RECORDS FOR THE TASK Block Start

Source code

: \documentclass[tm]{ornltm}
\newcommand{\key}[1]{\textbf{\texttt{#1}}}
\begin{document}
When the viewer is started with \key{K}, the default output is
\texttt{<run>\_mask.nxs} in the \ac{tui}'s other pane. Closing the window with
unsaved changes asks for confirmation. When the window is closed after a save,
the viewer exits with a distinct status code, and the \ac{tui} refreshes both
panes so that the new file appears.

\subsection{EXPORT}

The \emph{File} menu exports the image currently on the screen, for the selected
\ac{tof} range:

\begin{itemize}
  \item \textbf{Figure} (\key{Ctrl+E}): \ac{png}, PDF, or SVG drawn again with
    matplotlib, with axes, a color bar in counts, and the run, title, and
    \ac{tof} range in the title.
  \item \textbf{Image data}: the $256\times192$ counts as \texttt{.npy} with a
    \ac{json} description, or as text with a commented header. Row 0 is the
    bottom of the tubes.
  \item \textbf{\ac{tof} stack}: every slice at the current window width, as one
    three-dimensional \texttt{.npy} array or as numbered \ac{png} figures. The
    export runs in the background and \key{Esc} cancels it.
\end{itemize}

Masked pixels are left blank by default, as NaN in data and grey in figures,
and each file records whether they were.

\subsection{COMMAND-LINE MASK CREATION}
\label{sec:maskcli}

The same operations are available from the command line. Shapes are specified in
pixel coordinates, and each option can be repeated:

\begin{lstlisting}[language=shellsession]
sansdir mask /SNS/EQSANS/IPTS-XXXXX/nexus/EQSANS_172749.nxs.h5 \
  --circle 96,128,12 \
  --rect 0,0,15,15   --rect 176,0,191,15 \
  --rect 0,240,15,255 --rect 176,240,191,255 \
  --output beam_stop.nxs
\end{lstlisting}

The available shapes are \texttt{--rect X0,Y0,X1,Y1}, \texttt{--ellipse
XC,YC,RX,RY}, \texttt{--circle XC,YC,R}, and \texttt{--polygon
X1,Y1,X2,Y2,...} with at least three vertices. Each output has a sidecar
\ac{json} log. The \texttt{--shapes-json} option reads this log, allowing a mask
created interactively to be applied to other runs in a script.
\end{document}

RECORDS FOR THE TASK Block End

**PROBLEM STATEMENT**. Among the lines above, some may hold the string "figures". State how many, giving the number alone.

**ANSWER BELOW**. 2